How long we retain your data depends on the type of data and the purpose for which we process your data. Your data will not be retained for a period longer than necessary for the purpose for which we have processed your data, plus any statutory period during which we need to retain the data to resolve any legal claims. In many cases, this means that your data will be retained for the duration of our contract with our client, plus any legal statutory period. Information retained during the legal statutory period will be minimized to only the data strictly necessary to resolve any legal claims that may arise.

However, it may not always be possible to completely remove or delete all your personal data from our databases without some residual data because of backups and other reasons.

To determine the appropriate retention period for the information we collect from you, we consider the amount, nature, and sensitivity of the information, the potential risk of harm from unauthorized use or disclosure of the data, the purposes for which we process the data, whether we can achieve those purposes through other means, and the applicable legal requirements.

Your Rights

To exercise any of the following rights, please contact [email protected]. Under certain circumstances, by law you have the right to:

  • Request access to your personal data (commonly known as a "data subject access request"). This enables you to receive a copy of the personal data we hold about you and to check that we are lawfully processing it.
  • Request correction or completion of the personal data that we hold about you. This enables you to have any incomplete or inaccurate information we hold about you corrected.
  • Request the portability of your data to another provider (only where we are relying on consent or contractual necessity).
  • Request erasure of your personal data. This enables you to ask us to delete or remove personal data only where we no longer have good reason for us continuing to process it.
  • Request objection to processing of your personal data. This enables you to object to processing of your personal data where we are relying on a legitimate interest.
  • Request the restriction of processing of your personal data. This enables you to ask us to suspend the processing of personal data about you, for example if you want us to establish its accuracy or the reason for processing it.
  • Withdraw your consent to the processing of certain personal data (only where you have previously provided consent).
  • Make a complaint. You have the right to make a complaint at any time to the relevant local, national or industry privacy regulator.
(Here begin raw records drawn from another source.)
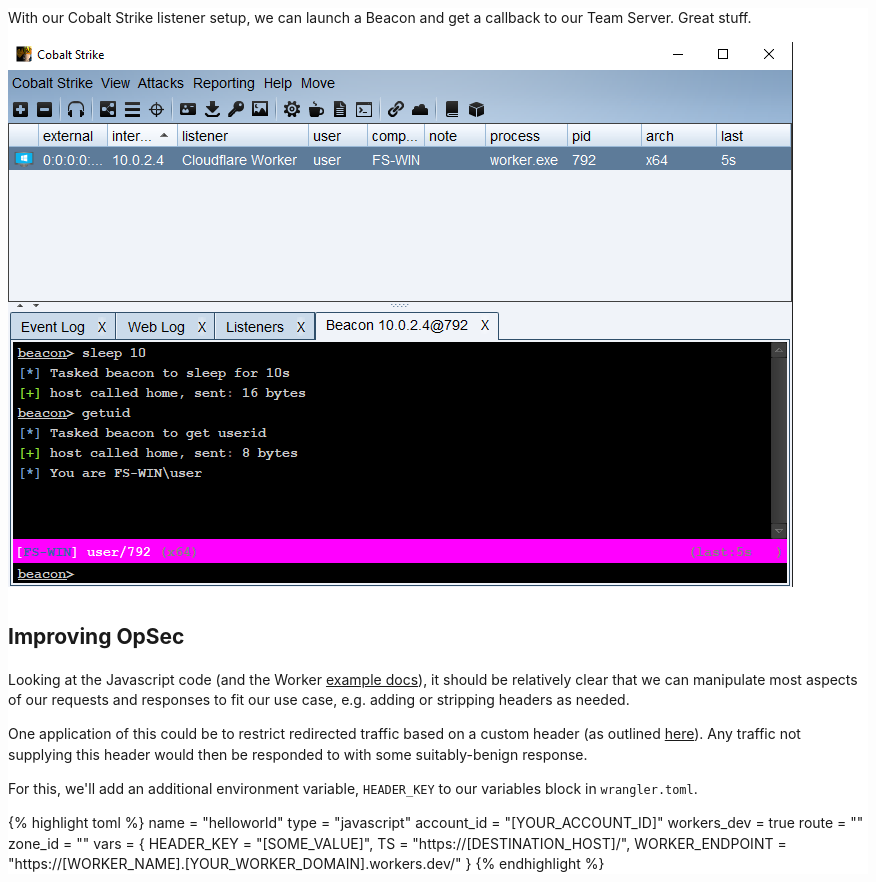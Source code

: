 With our Cobalt Strike listener setup, we can launch a Beacon and get a callback to our Team Server. Great stuff.

![beacon](/images/cloudflare1/beacon.png)




## Improving OpSec

Looking at the Javascript code (and the Worker [example docs](https://developers.cloudflare.com/workers/examples)), it should be relatively clear that we can manipulate most aspects of our requests and responses to fit our use case, e.g. adding or stripping headers as needed.

One application of this could be to restrict redirected traffic based on a custom header (as outlined [here](https://developers.cloudflare.com/workers/examples/auth-with-headers)). Any traffic not supplying this header would then be responded to with some suitably-benign response.

For this, we'll add an additional environment variable, `HEADER_KEY` to our variables block in `wrangler.toml`.

{% highlight toml %}
name = "helloworld"
type = "javascript"
account_id = "[YOUR_ACCOUNT_ID]"
workers_dev = true
route = ""
zone_id = ""
vars = { HEADER_KEY = "[SOME_VALUE]", TS = "https://[DESTINATION_HOST]/", WORKER_ENDPOINT = "https://[WORKER_NAME].[YOUR_WORKER_DOMAIN].workers.dev/" }
{% endhighlight %}
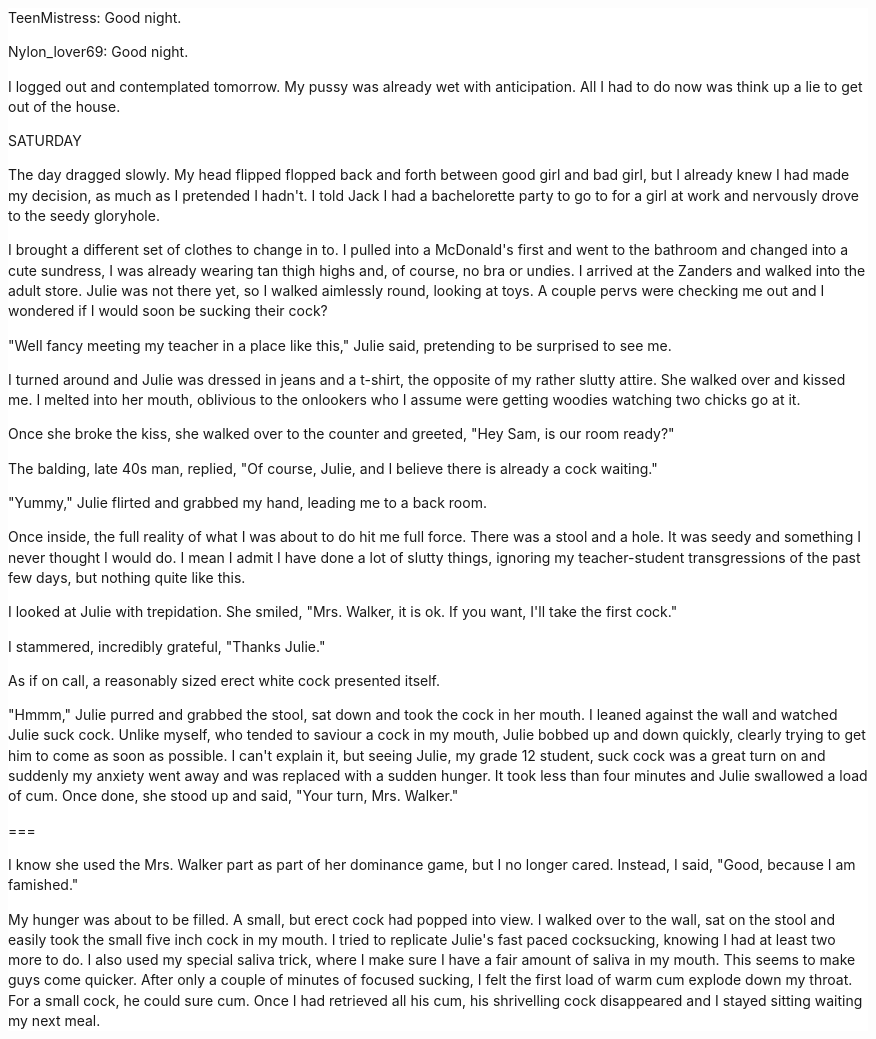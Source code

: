 TeenMistress: Good night. 

Nylon_lover69: Good night. 

I logged out and contemplated tomorrow. My pussy was already wet with anticipation. All I had to do now was think up a lie to get out of the house. 

SATURDAY 

The day dragged slowly. My head flipped flopped back and forth between good girl and bad girl, but I already knew I had made my decision, as much as I pretended I hadn't. I told Jack I had a bachelorette party to go to for a girl at work and nervously drove to the seedy gloryhole. 

I brought a different set of clothes to change in to. I pulled into a McDonald's first and went to the bathroom and changed into a cute sundress, I was already wearing tan thigh highs and, of course, no bra or undies. I arrived at the Zanders and walked into the adult store. Julie was not there yet, so I walked aimlessly round, looking at toys. A couple pervs were checking me out and I wondered if I would soon be sucking their cock? 

"Well fancy meeting my teacher in a place like this," Julie said, pretending to be surprised to see me. 

I turned around and Julie was dressed in jeans and a t-shirt, the opposite of my rather slutty attire. She walked over and kissed me. I melted into her mouth, oblivious to the onlookers who I assume were getting woodies watching two chicks go at it. 

Once she broke the kiss, she walked over to the counter and greeted, "Hey Sam, is our room ready?" 

The balding, late 40s man, replied, "Of course, Julie, and I believe there is already a cock waiting." 

"Yummy," Julie flirted and grabbed my hand, leading me to a back room. 

Once inside, the full reality of what I was about to do hit me full force. There was a stool and a hole. It was seedy and something I never thought I would do. I mean I admit I have done a lot of slutty things, ignoring my teacher-student transgressions of the past few days, but nothing quite like this. 

I looked at Julie with trepidation. She smiled, "Mrs. Walker, it is ok. If you want, I'll take the first cock." 

I stammered, incredibly grateful, "Thanks Julie." 

As if on call, a reasonably sized erect white cock presented itself. 

"Hmmm," Julie purred and grabbed the stool, sat down and took the cock in her mouth. I leaned against the wall and watched Julie suck cock. Unlike myself, who tended to saviour a cock in my mouth, Julie bobbed up and down quickly, clearly trying to get him to come as soon as possible. I can't explain it, but seeing Julie, my grade 12 student, suck cock was a great turn on and suddenly my anxiety went away and was replaced with a sudden hunger. It took less than four minutes and Julie swallowed a load of cum. Once done, she stood up and said, "Your turn, Mrs. Walker."  

===

I know she used the Mrs. Walker part as part of her dominance game, but I no longer cared. Instead, I said, "Good, because I am famished." 

My hunger was about to be filled. A small, but erect cock had popped into view. I walked over to the wall, sat on the stool and easily took the small five inch cock in my mouth. I tried to replicate Julie's fast paced cocksucking, knowing I had at least two more to do. I also used my special saliva trick, where I make sure I have a fair amount of saliva in my mouth. This seems to make guys come quicker. After only a couple of minutes of focused sucking, I felt the first load of warm cum explode down my throat. For a small cock, he could sure cum. Once I had retrieved all his cum, his shrivelling cock disappeared and I stayed sitting waiting my next meal.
We may need to request specific information from you to help us confirm your identity and ensure your right to access the information (or to exercise any of your other rights). This is another appropriate security measure to ensure that personal data is not disclosed to any person who has no right to receive it.
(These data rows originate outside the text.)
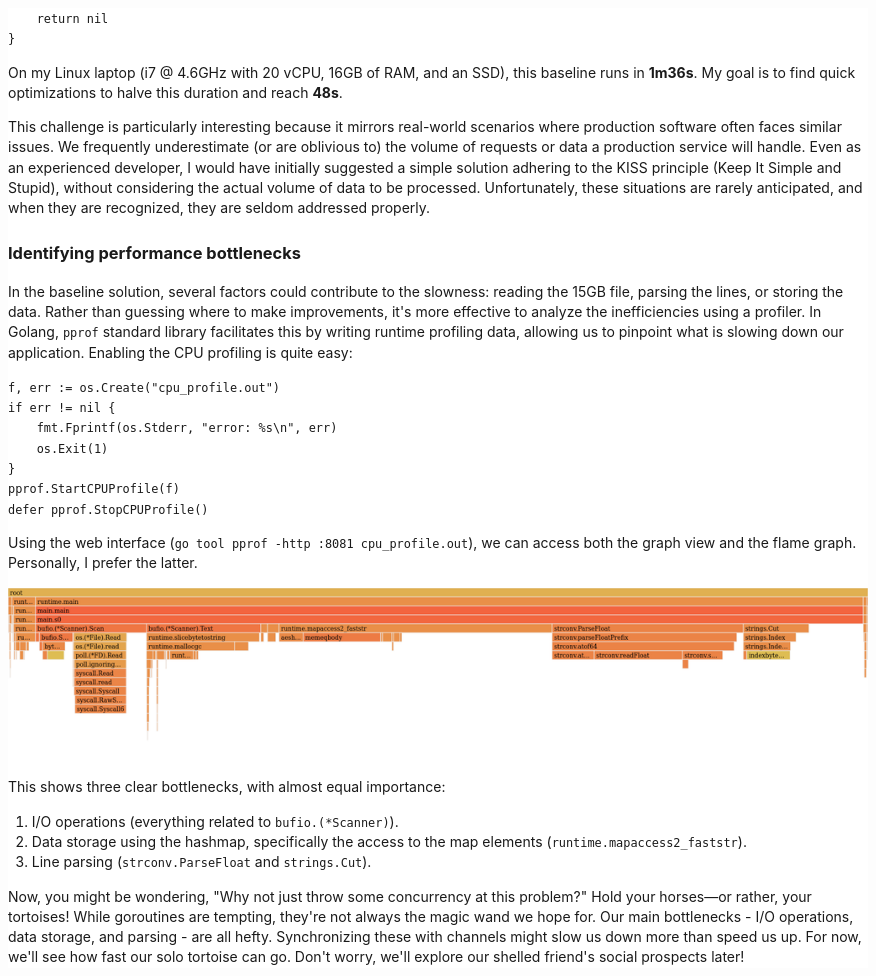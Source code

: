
 ```golang
	return nil
}
```

On my Linux laptop (i7 @ 4.6GHz with 20 vCPU, 16GB of RAM, and an SSD), this baseline runs in **1m36s**. My goal is to find quick optimizations to halve this duration and reach **48s**.

This challenge is particularly interesting because it mirrors real-world scenarios where production software often faces similar issues. We frequently underestimate (or are oblivious to) the volume of requests or data a production service will handle. Even as an experienced developer, I would have initially suggested a simple solution adhering to the KISS principle (Keep It Simple and Stupid), without considering the actual volume of data to be processed. Unfortunately, these situations are rarely anticipated, and when they are recognized, they are seldom addressed properly.

### Identifying performance bottlenecks

In the baseline solution, several factors could contribute to the slowness: reading the 15GB file, parsing the lines, or storing the data. Rather than guessing where to make improvements, it's more effective to analyze the inefficiencies using a profiler. In Golang, `pprof` standard library facilitates this by writing runtime profiling data, allowing us to pinpoint what is slowing down our application. Enabling the CPU profiling is quite easy:

```golang
f, err := os.Create("cpu_profile.out")
if err != nil {
    fmt.Fprintf(os.Stderr, "error: %s\n", err)
    os.Exit(1)
}
pprof.StartCPUProfile(f)
defer pprof.StopCPUProfile()
```

Using the web interface (`go tool pprof -http :8081 cpu_profile.out`), we can access both the graph view and the flame graph. Personally, I prefer the latter.

![Flame graph of the baseline solution](flamegraph.png "Flame graph of the baseline solution")

This shows three clear bottlenecks, with almost equal importance:

1. I/O operations (everything related to `bufio.(*Scanner)`).
2. Data storage using the hashmap, specifically the access to the map elements (`runtime.mapaccess2_faststr`).
3. Line parsing (`strconv.ParseFloat` and `strings.Cut`).

Now, you might be wondering, "Why not just throw some concurrency at this problem?" Hold your horses—or rather, your tortoises! While goroutines are tempting, they're not always the magic wand we hope for. Our main bottlenecks - I/O operations, data storage, and parsing - are all hefty. Synchronizing these with channels might slow us down more than speed us up. For now, we'll see how fast our solo tortoise can go. Don't worry, we'll explore our shelled friend's social prospects later!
We will not discriminate against you for exercising any of your rights under applicable law (such as GDPR, CCPA etc.). Unless permitted by the applicable laws, we will not:

  • Deny you goods or services.
  • Charge you different prices or rates for goods or services, including through granting discounts or other benefits, or imposing penalties.
  • Provide you a different level or quality of goods or services.
  • Suggest that you may receive a different price or rate for goods or services or a different level or quality of goods or services.